There is no general session this morning at VMworld 2008; instead, a “keynote” will be delivered about automating disaster recovery (DR) using VMware Site Recovery Manager (SRM). This is similar to the way in which other vendors have delivered various “keynotes” throughout the conference instead of all the announcements being crammed into the morning general sessions.

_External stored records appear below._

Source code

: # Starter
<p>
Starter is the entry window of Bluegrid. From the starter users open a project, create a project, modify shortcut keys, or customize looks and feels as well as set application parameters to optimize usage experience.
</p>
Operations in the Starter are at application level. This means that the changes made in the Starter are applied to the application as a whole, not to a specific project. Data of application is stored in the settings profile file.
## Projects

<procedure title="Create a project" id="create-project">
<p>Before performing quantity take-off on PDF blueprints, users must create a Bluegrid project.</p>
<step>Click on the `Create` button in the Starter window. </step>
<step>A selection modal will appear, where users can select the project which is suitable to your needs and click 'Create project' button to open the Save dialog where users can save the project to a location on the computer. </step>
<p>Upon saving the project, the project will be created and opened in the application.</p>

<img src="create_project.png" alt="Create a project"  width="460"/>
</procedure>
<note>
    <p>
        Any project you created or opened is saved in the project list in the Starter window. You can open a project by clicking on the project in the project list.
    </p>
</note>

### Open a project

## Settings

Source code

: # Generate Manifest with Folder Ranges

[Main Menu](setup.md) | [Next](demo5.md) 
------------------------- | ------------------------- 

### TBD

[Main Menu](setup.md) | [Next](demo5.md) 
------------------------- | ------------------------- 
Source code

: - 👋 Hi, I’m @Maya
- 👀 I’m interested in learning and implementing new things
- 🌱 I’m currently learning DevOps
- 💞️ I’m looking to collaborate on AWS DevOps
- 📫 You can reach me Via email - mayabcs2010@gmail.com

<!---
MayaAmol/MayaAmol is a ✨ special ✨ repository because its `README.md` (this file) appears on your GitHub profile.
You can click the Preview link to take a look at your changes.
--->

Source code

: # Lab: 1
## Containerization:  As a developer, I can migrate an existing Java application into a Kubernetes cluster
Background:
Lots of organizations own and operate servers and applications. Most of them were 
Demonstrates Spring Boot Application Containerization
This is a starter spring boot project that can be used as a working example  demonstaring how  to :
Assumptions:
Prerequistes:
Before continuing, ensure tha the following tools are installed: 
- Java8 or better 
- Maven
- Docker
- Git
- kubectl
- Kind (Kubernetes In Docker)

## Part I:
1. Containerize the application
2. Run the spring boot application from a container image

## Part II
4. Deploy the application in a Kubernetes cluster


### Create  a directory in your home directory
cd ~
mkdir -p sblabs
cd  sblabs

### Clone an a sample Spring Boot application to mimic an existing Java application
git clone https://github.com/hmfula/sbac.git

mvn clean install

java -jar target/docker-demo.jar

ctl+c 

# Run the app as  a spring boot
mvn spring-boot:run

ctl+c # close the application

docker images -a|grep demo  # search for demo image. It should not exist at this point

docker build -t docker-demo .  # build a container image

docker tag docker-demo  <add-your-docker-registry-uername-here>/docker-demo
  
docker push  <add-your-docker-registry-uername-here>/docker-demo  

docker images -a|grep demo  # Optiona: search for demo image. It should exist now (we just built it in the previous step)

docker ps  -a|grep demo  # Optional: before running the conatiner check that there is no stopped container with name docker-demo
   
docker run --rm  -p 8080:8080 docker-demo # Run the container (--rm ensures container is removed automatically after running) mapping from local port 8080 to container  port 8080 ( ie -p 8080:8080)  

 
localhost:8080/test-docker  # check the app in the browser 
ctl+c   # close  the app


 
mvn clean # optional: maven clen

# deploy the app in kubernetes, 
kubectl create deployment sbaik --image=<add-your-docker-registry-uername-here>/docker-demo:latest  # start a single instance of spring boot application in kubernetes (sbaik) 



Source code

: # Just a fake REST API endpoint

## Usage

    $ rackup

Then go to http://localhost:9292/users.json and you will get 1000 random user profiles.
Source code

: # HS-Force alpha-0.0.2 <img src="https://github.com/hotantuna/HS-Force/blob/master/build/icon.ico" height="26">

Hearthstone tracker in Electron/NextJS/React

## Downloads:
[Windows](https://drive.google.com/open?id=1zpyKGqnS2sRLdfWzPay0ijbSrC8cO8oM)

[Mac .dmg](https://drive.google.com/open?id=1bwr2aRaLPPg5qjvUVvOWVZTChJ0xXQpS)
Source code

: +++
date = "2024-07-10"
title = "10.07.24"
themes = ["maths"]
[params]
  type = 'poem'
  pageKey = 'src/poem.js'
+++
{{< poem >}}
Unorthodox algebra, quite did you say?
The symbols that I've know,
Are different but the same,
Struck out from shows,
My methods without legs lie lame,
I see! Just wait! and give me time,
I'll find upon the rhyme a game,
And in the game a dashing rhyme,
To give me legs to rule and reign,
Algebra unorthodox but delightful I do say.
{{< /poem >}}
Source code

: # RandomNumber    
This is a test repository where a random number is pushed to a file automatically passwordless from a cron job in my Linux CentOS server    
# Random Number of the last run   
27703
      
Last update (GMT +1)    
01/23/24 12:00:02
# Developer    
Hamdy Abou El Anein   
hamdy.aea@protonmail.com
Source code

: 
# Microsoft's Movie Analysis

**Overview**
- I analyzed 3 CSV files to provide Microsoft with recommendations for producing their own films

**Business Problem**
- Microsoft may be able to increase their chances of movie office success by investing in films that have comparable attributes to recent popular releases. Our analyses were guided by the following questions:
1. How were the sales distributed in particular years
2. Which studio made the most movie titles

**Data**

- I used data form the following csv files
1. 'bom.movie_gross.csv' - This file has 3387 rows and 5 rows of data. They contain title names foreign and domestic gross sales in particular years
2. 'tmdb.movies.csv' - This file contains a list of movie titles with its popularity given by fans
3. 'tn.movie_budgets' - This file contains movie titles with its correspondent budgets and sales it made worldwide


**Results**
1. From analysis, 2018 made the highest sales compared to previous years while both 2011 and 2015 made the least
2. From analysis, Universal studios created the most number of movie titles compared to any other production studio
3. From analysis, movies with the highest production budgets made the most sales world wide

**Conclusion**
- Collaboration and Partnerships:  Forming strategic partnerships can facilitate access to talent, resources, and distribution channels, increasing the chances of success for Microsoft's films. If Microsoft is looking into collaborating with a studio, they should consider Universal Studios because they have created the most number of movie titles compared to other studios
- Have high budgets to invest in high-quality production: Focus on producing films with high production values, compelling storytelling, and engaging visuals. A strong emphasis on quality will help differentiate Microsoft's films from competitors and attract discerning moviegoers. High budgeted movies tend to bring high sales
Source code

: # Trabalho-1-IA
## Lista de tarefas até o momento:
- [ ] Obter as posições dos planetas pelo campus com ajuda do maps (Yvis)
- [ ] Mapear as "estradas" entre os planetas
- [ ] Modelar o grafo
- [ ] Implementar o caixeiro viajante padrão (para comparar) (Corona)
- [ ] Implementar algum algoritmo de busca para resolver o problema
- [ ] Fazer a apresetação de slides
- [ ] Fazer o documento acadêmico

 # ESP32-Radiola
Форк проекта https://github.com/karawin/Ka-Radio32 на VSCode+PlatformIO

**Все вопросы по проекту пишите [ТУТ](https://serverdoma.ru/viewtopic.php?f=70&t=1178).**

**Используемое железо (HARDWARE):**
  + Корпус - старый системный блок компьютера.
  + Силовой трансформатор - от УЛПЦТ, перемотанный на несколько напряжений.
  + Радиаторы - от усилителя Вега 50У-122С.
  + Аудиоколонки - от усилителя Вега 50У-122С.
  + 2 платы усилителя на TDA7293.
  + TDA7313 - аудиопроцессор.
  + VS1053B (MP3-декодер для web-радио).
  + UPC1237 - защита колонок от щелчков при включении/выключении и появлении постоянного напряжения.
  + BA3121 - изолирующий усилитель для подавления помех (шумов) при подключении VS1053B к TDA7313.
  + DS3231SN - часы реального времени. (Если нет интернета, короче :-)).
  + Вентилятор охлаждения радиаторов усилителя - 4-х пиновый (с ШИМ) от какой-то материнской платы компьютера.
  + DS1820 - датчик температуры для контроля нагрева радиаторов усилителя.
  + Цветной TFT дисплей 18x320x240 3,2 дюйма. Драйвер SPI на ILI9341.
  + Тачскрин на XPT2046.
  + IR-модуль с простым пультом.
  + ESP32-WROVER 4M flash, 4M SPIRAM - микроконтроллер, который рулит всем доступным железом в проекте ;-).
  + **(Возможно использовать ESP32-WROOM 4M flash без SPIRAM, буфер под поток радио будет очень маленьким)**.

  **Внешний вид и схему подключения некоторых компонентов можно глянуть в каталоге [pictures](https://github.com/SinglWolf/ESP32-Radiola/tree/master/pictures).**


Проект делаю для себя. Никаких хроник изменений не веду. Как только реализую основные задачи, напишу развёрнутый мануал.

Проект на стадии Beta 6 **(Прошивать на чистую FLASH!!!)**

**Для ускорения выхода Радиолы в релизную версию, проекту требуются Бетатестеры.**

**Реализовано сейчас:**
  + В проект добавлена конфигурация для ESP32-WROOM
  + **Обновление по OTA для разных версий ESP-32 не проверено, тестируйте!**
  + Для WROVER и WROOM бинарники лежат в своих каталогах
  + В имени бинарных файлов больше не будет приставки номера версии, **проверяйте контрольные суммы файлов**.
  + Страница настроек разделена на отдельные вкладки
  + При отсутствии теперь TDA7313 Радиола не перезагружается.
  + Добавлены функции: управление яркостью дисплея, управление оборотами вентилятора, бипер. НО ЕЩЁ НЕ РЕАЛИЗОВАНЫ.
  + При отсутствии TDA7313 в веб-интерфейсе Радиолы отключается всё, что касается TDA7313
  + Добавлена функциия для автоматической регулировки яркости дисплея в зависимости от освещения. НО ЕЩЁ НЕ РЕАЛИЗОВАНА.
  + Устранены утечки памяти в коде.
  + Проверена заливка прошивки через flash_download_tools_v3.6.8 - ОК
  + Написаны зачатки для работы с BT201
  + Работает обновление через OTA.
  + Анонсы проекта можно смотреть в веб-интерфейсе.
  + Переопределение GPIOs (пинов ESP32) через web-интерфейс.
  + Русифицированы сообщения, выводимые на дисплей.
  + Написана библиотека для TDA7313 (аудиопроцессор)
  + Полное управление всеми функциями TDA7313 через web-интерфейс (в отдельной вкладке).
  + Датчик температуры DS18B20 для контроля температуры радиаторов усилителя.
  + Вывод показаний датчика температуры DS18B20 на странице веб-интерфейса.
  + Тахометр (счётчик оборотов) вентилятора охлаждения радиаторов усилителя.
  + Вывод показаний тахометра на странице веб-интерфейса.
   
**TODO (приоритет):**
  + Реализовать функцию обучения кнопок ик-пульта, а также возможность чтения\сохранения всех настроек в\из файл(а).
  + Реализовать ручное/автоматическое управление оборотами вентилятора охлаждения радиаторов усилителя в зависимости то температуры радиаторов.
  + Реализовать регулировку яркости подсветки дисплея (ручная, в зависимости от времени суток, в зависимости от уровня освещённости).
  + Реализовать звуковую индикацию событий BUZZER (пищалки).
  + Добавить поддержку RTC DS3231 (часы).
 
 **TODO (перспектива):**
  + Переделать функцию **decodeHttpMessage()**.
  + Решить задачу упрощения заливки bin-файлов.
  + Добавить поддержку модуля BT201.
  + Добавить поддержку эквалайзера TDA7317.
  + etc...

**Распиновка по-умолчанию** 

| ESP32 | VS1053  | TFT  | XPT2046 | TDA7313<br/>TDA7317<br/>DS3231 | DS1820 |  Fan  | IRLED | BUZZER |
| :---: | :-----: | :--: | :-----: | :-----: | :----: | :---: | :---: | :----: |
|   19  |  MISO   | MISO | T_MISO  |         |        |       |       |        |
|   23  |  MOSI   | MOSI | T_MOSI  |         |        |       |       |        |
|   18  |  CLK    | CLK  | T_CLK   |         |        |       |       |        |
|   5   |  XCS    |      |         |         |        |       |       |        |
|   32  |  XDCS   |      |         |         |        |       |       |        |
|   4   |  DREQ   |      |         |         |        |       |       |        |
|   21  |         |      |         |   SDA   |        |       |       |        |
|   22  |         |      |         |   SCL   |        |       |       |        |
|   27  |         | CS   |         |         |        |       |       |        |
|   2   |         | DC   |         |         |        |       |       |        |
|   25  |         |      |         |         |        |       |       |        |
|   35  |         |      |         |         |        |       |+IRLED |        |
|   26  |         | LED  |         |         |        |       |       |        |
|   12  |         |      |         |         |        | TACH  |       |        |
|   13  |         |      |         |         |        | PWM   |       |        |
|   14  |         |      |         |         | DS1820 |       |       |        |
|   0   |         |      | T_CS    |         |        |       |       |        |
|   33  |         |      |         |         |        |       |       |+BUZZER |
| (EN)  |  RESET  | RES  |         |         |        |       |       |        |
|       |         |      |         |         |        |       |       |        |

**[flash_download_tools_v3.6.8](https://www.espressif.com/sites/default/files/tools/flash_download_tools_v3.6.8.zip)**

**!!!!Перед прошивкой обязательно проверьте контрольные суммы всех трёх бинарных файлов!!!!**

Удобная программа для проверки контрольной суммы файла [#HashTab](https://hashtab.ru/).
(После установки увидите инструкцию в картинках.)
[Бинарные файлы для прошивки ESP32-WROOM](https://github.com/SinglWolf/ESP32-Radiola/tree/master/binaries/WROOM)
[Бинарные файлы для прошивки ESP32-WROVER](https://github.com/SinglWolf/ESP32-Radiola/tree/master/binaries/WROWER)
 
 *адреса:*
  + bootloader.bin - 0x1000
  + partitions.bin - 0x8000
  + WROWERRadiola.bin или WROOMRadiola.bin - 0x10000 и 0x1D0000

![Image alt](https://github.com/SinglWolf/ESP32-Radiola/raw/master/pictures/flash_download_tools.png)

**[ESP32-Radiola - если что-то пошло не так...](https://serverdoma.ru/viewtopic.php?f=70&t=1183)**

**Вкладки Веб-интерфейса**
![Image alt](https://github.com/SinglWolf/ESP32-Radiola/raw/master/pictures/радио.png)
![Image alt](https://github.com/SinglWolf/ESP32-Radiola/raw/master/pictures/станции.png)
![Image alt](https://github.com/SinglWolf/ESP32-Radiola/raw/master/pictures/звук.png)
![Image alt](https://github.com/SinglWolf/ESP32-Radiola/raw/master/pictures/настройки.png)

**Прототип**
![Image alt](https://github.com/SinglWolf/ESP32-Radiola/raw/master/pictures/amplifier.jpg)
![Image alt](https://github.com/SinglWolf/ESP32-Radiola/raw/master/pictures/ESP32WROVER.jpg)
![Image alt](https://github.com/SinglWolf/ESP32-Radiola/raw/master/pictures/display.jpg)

The speaker this morning is Jay Judkowitz, the product manager for VMware SRM. I’ve met Jay before; he’s a good guy. There’s a small technical glitch as the session begins because the slide deck doesn’t come up, but that gets resolved within only a few minutes and Jay begins his presentation.
The presentation begins with yet another overview of the VDC-OS vision; SRM is considered one of the vCenter management vServices. Jay then goes on to address all the various ways in which VMware provides application availability for applications hosted on VMware Infrastructure. This would be technologies like VMotion, VMware HA, VMware DRS, VMware FT, NIC teaming, storage multipathing, and of course Site Recovery Manager.
The traditional challenges of DR (including complex recovery processes and procedures, hardware dependence, inability to test extensively or repeatedly) are all addressed by VMware SRM. More accurately, they are addressed by the products that form a foundation underneath VMware SRM. Features like hardware independence, encapsulation, partitioning and consolidation, and resource pooling. These features have a direct play in a DR environment. It’s funny to see Jay taking this particular approach; it’s almost like he’s using the same slide deck that I’ve used in DR presentations given over the last couple of months.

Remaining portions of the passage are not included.